David Rackley of Russellville displays 35 photographs in a new exhibit at the River Valley Arts Center. The exhibit combines work from two of his 
ongoing projects.
David Rackley of Russellville displays 35 photographs in a new exhibit at the River Valley Arts Center. The exhibit combines work from two of his ongoing projects.

Russellville artist David Rackley has a new exhibit at the River Valley Arts Center. The exhibit features 35 photographs and will remain on display through Oct. 27.

Rackley, who was born in Russellville but grew up in Alaska, said the work in this exhibit is the product of two ongoing projects.

“One, which I have tentatively titled The Delta and Beyond, started with an attempt to capture my impressions of the Mississippi Delta region from the Helena area to New Orleans,” Rackley said. “But soon I found myself also immersed in the low country and barrier islands of South Carolina.

“I am not a photojournalist or nature photographer and have made no attempt to document the lives of the people or of their natural environment. These images instead represent my interpretation, my emotional response to what was before me. At times, I have staged figures in the composition to enhance the emotional impact of the narrative.”

Rackley titled the second part of his exhibit The Other Side.

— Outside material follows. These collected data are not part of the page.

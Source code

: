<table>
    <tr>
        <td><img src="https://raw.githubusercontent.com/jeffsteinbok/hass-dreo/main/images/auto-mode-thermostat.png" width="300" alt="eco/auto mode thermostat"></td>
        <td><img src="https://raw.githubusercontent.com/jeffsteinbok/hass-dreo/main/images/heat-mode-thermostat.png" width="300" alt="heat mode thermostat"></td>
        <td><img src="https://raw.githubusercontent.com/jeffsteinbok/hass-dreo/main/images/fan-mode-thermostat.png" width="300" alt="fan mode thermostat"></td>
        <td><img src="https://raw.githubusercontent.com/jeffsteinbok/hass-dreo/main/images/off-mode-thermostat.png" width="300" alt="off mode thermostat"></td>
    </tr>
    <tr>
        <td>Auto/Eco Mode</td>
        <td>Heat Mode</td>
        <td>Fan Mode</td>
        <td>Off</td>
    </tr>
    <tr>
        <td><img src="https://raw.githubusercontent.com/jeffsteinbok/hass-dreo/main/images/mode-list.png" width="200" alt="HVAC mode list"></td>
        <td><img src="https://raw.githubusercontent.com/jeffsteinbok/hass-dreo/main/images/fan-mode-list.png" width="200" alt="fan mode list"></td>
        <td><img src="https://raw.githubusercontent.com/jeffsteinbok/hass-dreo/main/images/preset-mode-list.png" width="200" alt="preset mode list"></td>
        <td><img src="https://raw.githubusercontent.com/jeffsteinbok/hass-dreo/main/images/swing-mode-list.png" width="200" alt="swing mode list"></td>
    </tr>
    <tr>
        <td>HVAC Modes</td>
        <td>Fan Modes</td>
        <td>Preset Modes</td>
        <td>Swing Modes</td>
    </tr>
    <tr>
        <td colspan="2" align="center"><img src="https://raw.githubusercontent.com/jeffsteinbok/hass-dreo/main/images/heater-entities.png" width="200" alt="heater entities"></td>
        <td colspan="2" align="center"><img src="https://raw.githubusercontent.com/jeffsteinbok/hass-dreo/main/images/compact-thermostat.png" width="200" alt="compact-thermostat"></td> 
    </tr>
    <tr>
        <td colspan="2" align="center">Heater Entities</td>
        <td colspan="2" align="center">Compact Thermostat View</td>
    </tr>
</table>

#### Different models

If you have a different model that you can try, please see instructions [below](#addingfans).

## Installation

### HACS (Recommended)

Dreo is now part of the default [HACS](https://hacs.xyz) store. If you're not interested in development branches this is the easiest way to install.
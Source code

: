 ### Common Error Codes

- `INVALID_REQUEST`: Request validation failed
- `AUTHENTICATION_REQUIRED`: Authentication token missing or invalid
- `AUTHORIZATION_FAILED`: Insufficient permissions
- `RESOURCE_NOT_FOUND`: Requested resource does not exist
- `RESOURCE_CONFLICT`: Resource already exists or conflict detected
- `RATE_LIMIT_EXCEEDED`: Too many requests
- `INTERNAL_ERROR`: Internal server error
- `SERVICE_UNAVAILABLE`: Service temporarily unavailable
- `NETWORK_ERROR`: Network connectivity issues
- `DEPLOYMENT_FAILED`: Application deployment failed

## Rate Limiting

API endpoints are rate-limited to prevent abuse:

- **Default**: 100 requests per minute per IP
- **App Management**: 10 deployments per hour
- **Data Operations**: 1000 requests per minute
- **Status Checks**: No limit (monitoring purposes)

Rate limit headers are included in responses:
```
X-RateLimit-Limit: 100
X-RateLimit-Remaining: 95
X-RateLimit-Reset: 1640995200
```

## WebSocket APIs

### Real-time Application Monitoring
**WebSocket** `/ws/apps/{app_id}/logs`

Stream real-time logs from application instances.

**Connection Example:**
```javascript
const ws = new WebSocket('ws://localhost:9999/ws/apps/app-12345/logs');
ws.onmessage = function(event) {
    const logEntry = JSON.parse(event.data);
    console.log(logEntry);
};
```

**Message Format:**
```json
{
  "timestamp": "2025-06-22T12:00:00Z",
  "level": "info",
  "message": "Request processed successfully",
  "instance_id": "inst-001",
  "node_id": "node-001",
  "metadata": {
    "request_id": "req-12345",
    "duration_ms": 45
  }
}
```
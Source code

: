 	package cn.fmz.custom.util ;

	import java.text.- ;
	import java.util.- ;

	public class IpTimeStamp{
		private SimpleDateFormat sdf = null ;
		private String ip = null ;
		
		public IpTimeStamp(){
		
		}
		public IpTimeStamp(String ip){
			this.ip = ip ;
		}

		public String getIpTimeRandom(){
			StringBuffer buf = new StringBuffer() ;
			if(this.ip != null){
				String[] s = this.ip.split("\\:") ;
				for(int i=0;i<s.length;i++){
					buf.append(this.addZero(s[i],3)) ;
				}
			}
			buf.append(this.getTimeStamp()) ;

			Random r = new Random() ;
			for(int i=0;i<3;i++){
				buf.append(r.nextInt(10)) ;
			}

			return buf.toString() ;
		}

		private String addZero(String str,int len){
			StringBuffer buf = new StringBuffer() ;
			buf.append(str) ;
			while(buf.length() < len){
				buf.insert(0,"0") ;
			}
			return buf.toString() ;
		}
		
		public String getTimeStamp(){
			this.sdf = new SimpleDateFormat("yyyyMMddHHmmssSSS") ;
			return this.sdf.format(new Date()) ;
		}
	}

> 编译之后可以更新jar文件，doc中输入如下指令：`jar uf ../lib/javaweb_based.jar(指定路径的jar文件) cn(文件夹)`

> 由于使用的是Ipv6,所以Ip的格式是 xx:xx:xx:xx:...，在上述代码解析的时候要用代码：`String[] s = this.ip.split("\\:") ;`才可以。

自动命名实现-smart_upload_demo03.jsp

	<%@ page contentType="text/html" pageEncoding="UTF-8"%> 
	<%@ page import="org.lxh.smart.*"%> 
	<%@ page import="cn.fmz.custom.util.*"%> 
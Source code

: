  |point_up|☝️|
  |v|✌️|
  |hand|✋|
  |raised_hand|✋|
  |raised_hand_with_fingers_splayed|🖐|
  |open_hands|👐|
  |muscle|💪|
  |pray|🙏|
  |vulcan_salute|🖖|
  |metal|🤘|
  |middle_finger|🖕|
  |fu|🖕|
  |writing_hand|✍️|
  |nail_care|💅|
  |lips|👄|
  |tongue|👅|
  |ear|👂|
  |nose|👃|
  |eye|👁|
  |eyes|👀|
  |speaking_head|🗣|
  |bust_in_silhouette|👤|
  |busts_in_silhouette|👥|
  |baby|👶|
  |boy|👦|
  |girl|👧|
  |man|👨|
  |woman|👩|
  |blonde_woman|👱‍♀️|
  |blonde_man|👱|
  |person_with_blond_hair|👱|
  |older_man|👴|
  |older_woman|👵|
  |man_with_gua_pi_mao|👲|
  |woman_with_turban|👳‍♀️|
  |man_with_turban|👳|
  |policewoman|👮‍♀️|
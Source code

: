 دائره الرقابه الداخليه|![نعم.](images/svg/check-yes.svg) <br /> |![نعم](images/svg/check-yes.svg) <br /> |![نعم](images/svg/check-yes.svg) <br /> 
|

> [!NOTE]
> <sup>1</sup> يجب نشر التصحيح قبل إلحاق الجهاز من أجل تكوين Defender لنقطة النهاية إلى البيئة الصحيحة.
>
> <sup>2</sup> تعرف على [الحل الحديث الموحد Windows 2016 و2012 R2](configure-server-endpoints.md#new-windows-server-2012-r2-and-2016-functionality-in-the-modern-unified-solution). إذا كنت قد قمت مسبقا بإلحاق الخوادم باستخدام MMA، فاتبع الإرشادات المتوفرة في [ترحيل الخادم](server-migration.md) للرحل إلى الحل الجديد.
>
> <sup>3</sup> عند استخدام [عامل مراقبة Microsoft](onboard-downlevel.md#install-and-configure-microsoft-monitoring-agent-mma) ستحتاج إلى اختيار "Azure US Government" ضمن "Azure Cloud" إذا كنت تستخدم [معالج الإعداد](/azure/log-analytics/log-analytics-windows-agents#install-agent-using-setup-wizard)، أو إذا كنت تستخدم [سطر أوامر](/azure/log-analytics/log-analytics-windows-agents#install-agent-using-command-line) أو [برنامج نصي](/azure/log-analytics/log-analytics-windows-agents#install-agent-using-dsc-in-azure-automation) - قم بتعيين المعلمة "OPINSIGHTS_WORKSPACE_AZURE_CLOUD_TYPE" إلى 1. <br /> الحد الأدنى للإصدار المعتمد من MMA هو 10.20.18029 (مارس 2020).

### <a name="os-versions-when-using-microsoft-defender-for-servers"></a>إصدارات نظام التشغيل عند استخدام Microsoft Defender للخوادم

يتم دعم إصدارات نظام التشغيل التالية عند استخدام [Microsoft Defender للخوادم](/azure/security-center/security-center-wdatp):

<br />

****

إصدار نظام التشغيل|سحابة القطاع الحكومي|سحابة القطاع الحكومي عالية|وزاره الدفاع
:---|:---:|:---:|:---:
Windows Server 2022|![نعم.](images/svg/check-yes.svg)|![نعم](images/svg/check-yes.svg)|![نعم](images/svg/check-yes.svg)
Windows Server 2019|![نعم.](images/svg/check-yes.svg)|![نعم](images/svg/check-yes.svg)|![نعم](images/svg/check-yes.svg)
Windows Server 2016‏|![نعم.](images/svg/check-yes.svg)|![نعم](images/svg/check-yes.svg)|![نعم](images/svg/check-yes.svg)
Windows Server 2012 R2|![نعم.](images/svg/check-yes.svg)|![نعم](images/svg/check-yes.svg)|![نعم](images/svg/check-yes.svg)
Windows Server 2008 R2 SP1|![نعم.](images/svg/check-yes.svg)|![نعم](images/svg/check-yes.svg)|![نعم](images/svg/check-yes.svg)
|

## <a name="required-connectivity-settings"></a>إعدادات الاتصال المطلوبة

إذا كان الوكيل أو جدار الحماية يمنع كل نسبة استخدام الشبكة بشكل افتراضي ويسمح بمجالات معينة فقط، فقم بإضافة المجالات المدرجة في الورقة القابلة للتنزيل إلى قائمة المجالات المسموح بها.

“It’s a little harder to explain,” he said, laughing. “Let’s just say that I have always been drawn to people on the fringe. So I have taken this theater-carnival-circus world, both imaginary and real, and placed these people in it, … and they seem to be quite comfortable there.”

Rackley holds a Bachelor of Arts degree in anthropology from Arizona State

University and a master’s degree in education from the University of South Carolina. He has traveled extensively, photographing in Mexico, Guatemala, South America, Southeast Asia and Europe.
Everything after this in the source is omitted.